Não posso seguir sem primeiro agradecer a Olga Bilenky e Daniel Bilenky Mora Fuentes, herdeiros de Hilda Hilst e de Mora Fuentes, bravos e incansáveis lutadores na manutenção da Casa do Sol e do Instituto Hilda Hilst, pela amizade, acolhida e confiança.
Um agradecimento profundo, especial e in memorian a Hilda Hilst e José Luis Mora Fuentes, a quem tive o prazer de conhecer e conviver um pouco, mas suficiente para admirá-los e amá-los por terem feito da Casa do Sol um templo da criação, da liberdade de ser e do bom convívio. À Figueira, que realizou todos os pedidos a ela confidenciados.

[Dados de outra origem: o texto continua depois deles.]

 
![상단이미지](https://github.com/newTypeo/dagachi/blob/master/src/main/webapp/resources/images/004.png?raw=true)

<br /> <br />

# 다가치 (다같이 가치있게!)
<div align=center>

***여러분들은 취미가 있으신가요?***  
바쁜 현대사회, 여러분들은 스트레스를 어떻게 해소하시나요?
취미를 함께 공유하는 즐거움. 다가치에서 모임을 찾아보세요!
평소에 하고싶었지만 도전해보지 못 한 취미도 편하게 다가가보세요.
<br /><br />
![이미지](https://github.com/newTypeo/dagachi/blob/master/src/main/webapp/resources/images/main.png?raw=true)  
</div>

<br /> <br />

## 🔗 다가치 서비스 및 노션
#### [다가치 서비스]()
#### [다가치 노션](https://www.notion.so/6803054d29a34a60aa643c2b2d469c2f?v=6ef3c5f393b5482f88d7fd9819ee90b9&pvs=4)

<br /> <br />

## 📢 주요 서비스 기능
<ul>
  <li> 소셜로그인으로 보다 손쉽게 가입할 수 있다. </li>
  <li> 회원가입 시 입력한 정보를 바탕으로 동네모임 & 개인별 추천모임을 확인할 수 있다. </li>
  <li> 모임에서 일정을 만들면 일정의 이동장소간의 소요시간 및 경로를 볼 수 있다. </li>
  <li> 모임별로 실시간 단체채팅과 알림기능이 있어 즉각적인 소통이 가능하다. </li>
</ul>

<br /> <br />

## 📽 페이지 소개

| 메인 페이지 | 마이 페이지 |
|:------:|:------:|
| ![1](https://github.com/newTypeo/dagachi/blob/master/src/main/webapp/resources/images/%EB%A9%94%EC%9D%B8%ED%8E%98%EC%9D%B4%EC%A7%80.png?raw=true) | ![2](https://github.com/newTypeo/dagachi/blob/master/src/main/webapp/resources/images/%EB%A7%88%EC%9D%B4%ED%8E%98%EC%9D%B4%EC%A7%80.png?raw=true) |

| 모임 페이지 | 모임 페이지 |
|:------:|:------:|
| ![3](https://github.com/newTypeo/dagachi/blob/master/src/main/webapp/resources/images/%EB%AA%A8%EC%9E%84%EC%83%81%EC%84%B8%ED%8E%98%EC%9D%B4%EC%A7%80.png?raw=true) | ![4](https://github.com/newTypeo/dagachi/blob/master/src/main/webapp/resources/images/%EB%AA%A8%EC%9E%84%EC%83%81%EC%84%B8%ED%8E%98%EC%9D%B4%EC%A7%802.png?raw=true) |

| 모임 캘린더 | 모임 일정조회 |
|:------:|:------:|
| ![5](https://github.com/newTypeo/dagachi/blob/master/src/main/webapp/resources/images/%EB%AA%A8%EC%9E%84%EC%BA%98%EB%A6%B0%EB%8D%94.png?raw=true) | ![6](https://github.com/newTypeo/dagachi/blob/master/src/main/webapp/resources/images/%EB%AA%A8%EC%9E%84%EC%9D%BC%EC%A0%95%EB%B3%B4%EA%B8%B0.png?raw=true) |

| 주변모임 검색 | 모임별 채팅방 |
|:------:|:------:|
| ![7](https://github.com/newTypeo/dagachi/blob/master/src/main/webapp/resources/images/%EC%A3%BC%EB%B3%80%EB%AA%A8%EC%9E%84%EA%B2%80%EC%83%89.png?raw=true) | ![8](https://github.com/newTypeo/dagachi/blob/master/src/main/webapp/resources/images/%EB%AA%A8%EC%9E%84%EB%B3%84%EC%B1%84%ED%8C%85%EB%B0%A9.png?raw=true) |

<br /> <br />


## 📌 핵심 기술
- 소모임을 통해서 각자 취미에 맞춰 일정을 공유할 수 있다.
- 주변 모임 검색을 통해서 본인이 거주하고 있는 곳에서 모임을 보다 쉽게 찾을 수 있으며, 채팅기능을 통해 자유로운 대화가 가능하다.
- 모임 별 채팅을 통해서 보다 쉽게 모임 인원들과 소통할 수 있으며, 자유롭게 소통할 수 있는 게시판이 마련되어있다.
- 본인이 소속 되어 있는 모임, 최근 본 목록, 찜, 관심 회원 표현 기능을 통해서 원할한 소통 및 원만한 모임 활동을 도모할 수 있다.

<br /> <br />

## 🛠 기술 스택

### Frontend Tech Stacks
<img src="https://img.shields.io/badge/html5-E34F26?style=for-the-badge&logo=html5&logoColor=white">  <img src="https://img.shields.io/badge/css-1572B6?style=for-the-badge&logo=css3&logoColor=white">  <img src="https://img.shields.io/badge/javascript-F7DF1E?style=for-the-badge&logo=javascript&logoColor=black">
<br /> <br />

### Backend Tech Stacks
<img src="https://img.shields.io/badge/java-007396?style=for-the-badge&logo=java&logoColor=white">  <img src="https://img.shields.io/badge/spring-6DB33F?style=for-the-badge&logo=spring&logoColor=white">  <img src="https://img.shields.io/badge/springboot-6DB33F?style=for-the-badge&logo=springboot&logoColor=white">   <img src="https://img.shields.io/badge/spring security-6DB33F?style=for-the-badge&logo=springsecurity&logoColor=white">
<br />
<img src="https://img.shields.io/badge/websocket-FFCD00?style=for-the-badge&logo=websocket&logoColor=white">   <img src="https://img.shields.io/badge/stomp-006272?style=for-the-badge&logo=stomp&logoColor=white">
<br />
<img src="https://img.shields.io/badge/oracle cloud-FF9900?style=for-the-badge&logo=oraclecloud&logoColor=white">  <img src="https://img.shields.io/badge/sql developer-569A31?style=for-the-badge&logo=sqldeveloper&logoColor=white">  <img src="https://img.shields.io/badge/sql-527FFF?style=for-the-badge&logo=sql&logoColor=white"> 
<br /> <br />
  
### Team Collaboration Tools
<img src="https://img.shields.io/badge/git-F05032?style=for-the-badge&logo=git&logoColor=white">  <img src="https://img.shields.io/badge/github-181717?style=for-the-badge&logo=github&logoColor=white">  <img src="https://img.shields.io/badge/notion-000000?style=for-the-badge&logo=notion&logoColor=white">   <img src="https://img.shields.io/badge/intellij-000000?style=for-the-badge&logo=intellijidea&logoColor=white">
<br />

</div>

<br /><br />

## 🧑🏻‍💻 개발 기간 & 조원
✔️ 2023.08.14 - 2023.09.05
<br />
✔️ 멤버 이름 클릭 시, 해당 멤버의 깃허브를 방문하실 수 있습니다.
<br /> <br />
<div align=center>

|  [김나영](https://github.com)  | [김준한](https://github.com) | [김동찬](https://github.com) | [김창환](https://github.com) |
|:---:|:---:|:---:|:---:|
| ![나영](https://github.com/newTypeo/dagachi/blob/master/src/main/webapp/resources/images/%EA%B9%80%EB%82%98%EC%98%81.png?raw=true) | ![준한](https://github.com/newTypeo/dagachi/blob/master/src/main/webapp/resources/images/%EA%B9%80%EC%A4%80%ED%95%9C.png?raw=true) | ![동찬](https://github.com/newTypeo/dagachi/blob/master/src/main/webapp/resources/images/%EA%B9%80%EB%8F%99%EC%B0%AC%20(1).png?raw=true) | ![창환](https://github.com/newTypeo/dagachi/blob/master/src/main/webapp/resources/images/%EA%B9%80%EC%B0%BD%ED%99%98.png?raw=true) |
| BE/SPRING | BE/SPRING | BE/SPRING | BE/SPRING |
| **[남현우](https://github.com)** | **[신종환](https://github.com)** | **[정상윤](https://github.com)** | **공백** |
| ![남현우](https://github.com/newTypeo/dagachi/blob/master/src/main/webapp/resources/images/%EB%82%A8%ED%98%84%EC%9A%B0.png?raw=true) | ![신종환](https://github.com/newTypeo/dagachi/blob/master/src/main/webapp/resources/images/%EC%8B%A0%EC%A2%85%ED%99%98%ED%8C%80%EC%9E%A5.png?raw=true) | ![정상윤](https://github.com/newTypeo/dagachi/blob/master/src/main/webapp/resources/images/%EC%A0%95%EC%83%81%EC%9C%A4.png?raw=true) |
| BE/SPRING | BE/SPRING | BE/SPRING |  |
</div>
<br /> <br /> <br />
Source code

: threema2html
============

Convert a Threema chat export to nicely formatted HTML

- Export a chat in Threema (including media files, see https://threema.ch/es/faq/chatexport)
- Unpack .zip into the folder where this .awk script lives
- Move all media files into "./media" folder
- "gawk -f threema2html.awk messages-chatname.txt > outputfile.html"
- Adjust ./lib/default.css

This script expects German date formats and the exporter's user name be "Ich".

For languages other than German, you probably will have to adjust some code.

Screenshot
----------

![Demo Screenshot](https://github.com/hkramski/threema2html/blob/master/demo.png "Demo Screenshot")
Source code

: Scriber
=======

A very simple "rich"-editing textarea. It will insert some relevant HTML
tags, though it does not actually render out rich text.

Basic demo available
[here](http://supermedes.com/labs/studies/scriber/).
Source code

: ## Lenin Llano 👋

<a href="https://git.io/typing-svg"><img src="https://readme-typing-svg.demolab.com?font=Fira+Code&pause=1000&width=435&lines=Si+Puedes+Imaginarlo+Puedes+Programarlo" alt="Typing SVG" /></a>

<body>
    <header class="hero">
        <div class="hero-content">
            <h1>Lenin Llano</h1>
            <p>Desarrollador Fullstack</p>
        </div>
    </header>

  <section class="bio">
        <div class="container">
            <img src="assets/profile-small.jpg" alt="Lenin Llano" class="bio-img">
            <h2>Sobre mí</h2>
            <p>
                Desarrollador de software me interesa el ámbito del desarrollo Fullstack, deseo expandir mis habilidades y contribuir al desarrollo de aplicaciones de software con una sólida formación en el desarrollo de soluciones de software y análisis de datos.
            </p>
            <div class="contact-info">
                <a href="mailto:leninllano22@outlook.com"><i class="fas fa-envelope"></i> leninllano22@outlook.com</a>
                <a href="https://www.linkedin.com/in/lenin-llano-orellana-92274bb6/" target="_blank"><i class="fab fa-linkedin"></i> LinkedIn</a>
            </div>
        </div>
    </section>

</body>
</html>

Às pessoas que generosamente me receberam e se dispuseram a abrir seus baús de memórias, se expuseram e permitiram confidências, trocas e interlocuções: Dante Casarini, Jurandy Valença, Edson da Costa Duarte, Renata Caldana e Ana Lúcia Vasconcelos. Quero agradecer também àqueles com quem estive na Casa do Sol e pude partilhar momentos inesquecíveis durante as residências: Glauce Guima, Gabriela Greeb, Isadora Krieger, Júlia Porto, Matheus Soriedem e Roberta Ferraz.
A Gabriel Castro Cavalcante, primeiro leitor da primeira e da última versão, pelo amor e amizade, cujo encontro, acreditamos, deveu-se também à paixão por Hilda Hilst, ela, de alguma forma, nossa madrinha.
Às leitoras e leitores que vêm acompanhando essa saga, seja nas publicações do processo na Revista Literar ou mesmo na página do romance na internet ou no meu Blog Escrita em Progresso. O apoio e o retorno foram cruciais para que o livro chegasse agora à sua fase final.
“A Casa da Senhora H” é, portanto, a minha história sobre a história da Casa do Sol, à qual sinto pertencer também e onde espero voltar mais e mais vezes. É fruto de uma paixão, de descobertas, de intensas e profundas pesquisas, de vivências e experiências pessoais e também de muita imaginação, que me permitiram reconstruí-la e recontá-la, palavra sobre palavra. A vocês meu carinho e afeto.